◆ **Task goal**: Your task is to filter the data below down to the lines holding "measure".

(Items from a data source)
--- START ---

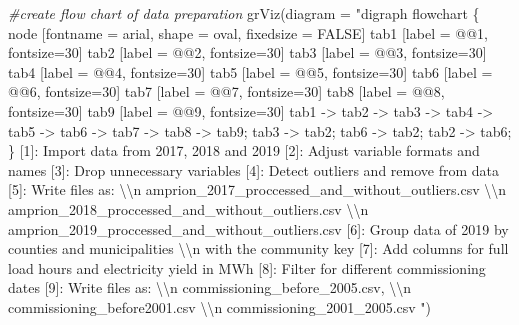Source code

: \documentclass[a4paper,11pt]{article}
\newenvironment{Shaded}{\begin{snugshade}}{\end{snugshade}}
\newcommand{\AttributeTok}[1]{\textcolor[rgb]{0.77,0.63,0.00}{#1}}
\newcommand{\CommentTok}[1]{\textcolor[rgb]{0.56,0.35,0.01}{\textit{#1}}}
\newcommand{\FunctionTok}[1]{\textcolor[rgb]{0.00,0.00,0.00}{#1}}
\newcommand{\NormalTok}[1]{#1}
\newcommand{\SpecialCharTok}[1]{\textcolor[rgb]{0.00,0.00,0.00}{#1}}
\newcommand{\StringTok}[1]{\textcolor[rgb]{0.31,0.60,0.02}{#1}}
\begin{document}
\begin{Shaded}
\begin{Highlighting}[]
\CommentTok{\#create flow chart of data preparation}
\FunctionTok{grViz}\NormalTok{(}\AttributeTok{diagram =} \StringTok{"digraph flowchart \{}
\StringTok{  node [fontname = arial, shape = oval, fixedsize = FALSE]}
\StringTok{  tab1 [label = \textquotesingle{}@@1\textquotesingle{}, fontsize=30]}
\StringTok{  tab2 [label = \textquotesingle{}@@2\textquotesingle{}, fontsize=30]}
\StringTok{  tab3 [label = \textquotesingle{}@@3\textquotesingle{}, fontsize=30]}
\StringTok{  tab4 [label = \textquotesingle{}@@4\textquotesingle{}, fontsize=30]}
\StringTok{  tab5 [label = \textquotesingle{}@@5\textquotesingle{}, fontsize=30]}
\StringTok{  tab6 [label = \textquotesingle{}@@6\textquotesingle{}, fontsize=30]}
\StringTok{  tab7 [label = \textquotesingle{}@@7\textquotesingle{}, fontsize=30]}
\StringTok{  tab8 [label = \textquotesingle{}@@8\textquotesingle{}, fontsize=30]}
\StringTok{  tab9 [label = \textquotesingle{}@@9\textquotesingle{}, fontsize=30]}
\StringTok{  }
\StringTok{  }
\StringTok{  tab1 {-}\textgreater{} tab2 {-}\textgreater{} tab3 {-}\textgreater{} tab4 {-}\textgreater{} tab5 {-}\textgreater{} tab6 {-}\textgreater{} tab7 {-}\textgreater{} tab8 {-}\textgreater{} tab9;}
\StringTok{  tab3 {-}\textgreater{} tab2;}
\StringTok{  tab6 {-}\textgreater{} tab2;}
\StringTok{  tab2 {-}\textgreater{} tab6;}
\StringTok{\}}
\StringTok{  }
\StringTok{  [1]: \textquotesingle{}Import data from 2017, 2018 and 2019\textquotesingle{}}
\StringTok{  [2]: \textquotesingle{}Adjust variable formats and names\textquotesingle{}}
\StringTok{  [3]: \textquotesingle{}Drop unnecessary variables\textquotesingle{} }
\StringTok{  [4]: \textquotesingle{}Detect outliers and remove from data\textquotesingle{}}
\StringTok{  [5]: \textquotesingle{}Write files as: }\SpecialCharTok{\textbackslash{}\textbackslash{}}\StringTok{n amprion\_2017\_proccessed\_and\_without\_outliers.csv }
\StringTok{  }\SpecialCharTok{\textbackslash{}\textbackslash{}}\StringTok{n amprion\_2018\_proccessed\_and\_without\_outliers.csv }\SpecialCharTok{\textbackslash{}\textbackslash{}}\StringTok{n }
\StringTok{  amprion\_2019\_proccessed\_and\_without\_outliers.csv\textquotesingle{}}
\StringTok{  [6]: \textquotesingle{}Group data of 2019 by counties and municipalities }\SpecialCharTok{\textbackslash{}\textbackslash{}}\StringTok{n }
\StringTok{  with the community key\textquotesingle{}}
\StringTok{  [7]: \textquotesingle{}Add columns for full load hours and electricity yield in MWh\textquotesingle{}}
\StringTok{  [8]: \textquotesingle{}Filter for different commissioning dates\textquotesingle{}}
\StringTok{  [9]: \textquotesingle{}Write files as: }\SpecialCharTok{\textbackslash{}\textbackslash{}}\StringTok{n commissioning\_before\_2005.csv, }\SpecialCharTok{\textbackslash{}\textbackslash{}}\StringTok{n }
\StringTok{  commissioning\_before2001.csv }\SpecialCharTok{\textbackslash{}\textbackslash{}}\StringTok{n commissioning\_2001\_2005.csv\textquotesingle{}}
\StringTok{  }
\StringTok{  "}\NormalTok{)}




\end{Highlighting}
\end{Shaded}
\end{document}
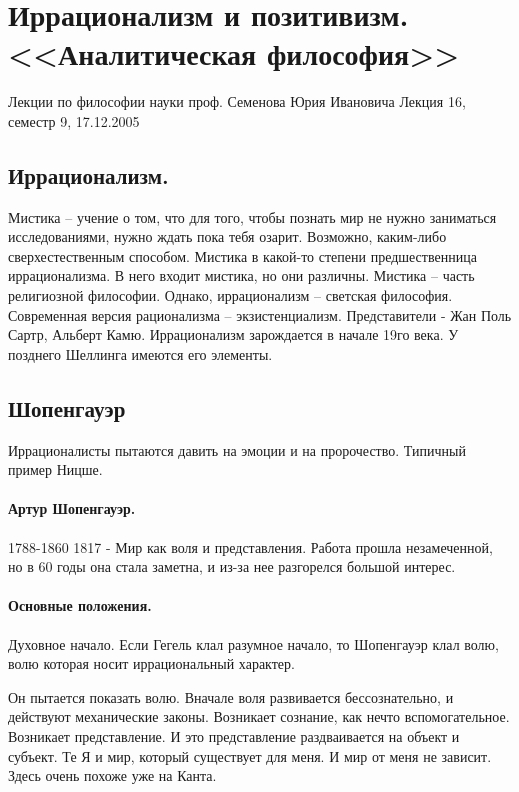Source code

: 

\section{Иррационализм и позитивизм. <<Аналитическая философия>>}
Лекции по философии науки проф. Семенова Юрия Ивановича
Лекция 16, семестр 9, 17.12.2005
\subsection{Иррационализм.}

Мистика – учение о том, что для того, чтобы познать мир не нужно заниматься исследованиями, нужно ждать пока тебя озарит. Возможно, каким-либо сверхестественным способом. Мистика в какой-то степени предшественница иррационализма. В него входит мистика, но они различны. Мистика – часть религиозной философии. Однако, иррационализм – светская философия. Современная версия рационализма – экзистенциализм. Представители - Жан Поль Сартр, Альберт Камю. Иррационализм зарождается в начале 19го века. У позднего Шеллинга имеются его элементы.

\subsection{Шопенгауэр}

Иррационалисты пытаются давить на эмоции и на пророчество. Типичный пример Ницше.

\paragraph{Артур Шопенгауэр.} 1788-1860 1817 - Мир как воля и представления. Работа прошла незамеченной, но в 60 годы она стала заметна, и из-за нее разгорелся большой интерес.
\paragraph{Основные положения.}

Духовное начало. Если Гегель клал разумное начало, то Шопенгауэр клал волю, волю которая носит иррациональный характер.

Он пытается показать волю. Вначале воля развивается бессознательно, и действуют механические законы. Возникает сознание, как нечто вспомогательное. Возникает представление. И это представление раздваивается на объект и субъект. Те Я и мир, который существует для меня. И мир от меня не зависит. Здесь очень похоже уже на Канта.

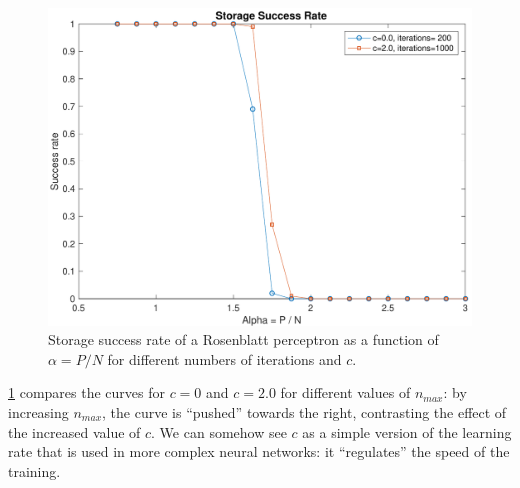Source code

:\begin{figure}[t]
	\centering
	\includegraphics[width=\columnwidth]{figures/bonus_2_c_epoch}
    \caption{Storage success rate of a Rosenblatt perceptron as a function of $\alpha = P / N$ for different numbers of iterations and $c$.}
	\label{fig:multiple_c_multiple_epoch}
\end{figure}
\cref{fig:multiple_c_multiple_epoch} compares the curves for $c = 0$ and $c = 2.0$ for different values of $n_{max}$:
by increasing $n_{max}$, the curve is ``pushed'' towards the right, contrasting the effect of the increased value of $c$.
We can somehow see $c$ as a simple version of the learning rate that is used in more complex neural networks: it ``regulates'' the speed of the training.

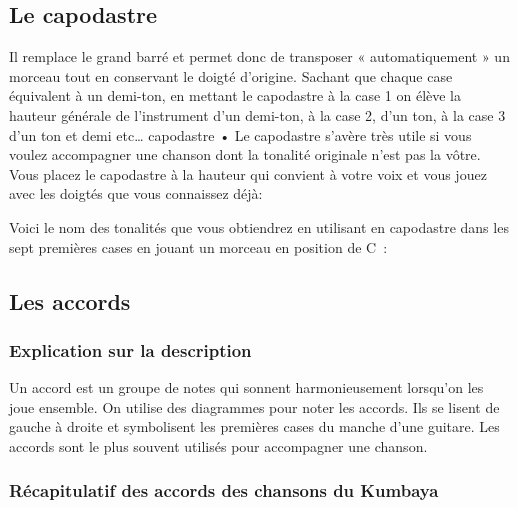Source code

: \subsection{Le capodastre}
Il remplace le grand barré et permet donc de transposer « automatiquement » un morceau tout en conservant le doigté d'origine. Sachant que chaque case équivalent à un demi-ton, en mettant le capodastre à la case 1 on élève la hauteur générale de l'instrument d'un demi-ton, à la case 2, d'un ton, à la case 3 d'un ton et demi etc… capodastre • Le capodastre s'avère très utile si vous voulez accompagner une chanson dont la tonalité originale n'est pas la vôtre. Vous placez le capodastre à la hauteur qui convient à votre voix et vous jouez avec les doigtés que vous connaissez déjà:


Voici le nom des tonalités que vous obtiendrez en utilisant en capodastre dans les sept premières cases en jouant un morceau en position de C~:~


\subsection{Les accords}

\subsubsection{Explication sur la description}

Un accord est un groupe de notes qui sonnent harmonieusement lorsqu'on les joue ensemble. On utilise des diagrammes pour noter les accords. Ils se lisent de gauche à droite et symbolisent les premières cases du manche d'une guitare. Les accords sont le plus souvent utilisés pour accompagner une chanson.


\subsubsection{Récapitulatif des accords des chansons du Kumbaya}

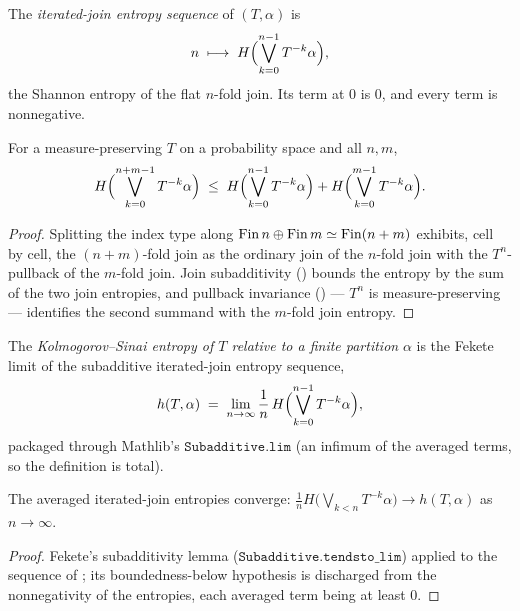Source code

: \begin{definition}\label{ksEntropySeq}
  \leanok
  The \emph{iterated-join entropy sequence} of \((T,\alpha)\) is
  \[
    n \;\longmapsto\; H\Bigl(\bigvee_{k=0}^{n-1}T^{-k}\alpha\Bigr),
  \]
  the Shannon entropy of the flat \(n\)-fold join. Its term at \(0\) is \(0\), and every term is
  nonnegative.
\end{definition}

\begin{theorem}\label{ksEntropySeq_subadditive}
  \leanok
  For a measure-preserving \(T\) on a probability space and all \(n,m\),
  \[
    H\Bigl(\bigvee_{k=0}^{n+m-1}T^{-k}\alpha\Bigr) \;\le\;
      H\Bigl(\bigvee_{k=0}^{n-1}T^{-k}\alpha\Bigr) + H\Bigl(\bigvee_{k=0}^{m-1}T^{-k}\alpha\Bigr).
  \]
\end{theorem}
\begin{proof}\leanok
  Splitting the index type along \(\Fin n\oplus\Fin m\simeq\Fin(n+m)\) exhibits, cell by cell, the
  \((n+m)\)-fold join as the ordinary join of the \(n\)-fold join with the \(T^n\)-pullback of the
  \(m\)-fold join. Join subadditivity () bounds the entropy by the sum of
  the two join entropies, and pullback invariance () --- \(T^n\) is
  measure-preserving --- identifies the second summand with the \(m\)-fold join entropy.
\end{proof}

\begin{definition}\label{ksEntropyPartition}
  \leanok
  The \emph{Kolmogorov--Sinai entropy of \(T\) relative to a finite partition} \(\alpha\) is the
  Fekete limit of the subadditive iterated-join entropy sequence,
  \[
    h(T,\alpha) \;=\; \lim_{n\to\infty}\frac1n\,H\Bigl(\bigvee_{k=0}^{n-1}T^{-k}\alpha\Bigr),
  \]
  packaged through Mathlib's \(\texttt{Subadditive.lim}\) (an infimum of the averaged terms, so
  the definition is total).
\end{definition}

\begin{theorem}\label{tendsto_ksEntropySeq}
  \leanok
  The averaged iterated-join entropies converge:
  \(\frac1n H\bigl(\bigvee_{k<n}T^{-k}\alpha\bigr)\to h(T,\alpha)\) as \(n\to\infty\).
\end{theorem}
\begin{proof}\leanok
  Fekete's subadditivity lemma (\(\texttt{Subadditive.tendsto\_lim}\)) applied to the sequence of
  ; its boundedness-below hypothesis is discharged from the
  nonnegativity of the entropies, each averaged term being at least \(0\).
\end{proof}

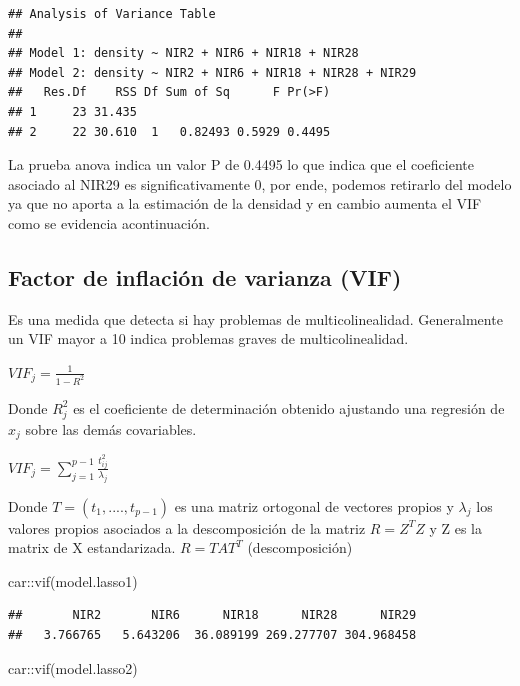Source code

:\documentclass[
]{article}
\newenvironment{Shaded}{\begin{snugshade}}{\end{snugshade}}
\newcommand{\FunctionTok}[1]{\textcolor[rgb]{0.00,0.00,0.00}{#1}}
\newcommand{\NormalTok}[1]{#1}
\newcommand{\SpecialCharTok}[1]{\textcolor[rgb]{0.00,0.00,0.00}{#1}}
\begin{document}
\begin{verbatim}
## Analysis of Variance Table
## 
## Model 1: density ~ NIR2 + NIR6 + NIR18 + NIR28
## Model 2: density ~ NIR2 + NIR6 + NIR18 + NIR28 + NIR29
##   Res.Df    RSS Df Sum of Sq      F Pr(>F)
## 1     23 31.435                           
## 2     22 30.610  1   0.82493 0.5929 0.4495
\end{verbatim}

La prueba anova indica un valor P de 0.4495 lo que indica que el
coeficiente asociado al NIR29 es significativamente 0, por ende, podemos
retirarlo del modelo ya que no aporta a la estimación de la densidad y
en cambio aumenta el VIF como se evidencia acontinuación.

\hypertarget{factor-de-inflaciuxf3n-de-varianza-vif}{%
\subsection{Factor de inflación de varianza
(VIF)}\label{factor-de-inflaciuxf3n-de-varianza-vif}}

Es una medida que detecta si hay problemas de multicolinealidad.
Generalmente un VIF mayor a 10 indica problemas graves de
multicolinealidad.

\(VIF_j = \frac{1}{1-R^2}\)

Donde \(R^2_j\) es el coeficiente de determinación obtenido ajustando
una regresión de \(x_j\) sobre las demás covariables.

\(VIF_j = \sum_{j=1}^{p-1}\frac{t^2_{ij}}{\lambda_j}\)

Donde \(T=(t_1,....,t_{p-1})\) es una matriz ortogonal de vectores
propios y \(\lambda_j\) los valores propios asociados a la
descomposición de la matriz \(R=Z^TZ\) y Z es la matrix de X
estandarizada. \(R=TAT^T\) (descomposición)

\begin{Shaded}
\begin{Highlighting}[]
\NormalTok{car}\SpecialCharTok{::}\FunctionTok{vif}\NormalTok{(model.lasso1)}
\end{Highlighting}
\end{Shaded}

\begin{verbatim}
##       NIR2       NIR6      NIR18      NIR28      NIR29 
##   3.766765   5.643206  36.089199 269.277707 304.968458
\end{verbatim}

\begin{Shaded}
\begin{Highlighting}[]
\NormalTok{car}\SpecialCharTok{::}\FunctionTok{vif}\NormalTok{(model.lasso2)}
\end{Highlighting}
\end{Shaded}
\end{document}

--- END ---

◆ **Output for this task**:
  For a measure-preserving \(T\) on a probability space and all \(n,m\),
  measure-preserving --- identifies the second summand with the \(m\)-fold join entropy.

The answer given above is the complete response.